### Directions:
For the entries below, report every line that includes the word "disc".

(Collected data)
========================================================================
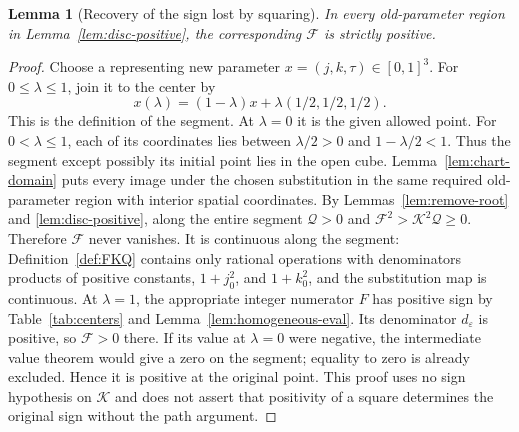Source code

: \documentclass[11pt,a4paper]{article}
\newtheorem{lemma}{Lemma}[section]
\theoremstyle{definition}
\newcommand{\E}[2]{\refstepcounter{equation}\[#2\tag{\theequation}\label{eq:#1}\]}
\begin{document}
\begin{lemma}[Recovery of the sign lost by squaring]\label{lem:Fpositive}
In every old-parameter region in Lemma~\ref{lem:disc-positive}, the corresponding $\mathcal F$ is strictly positive.
\end{lemma}
\begin{proof}
Choose a representing new parameter $x=(j,k,\tau)\in[0,1]^3$. For $0\leq\lambda\leq1$, join it to the center by
\E{center-path}{x(\lambda)=(1-\lambda)x+\lambda(1/2,1/2,1/2).}
This is the definition of the segment. At $\lambda=0$ it is the given allowed point. For $0<\lambda\leq1$, each of its coordinates lies between $\lambda/2>0$ and $1-\lambda/2<1$. Thus the segment except possibly its initial point lies in the open cube. Lemma~\ref{lem:chart-domain} puts every image under the chosen substitution in the same required old-parameter region with interior spatial coordinates.
By Lemmas~\ref{lem:remove-root} and \ref{lem:disc-positive}, along the entire segment $\mathcal Q>0$ and $\mathcal F^2>\mathcal K^2\mathcal Q\geq0$. Therefore $\mathcal F$ never vanishes. It is continuous along the segment: Definition~\ref{def:FKQ} contains only rational operations with denominators products of positive constants, $1+j_0^2$, and $1+k_0^2$, and the substitution map is continuous.
At $\lambda=1$, the appropriate integer numerator $F$ has positive sign by Table~\ref{tab:centers} and Lemma~\ref{lem:homogeneous-eval}. Its denominator $d_\varepsilon$ is positive, so $\mathcal F>0$ there. If its value at $\lambda=0$ were negative, the intermediate value theorem would give a zero on the segment; equality to zero is already excluded. Hence it is positive at the original point.
This proof uses no sign hypothesis on $\mathcal K$ and does not assert that positivity of a square determines the original sign without the path argument.
\end{proof}
\end{document}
========================================================================
### Solution:
In every old-parameter region in Lemma~\ref{lem:disc-positive}, the corresponding $\mathcal F$ is strictly positive.
By Lemmas~\ref{lem:remove-root} and \ref{lem:disc-positive}, along the entire segment $\mathcal Q>0$ and $\mathcal F^2>\mathcal K^2\mathcal Q\geq0$. Therefore $\mathcal F$ never vanishes. It is continuous along the segment: Definition~\ref{def:FKQ} contains only rational operations with denominators products of positive constants, $1+j_0^2$, and $1+k_0^2$, and the substitution map is continuous.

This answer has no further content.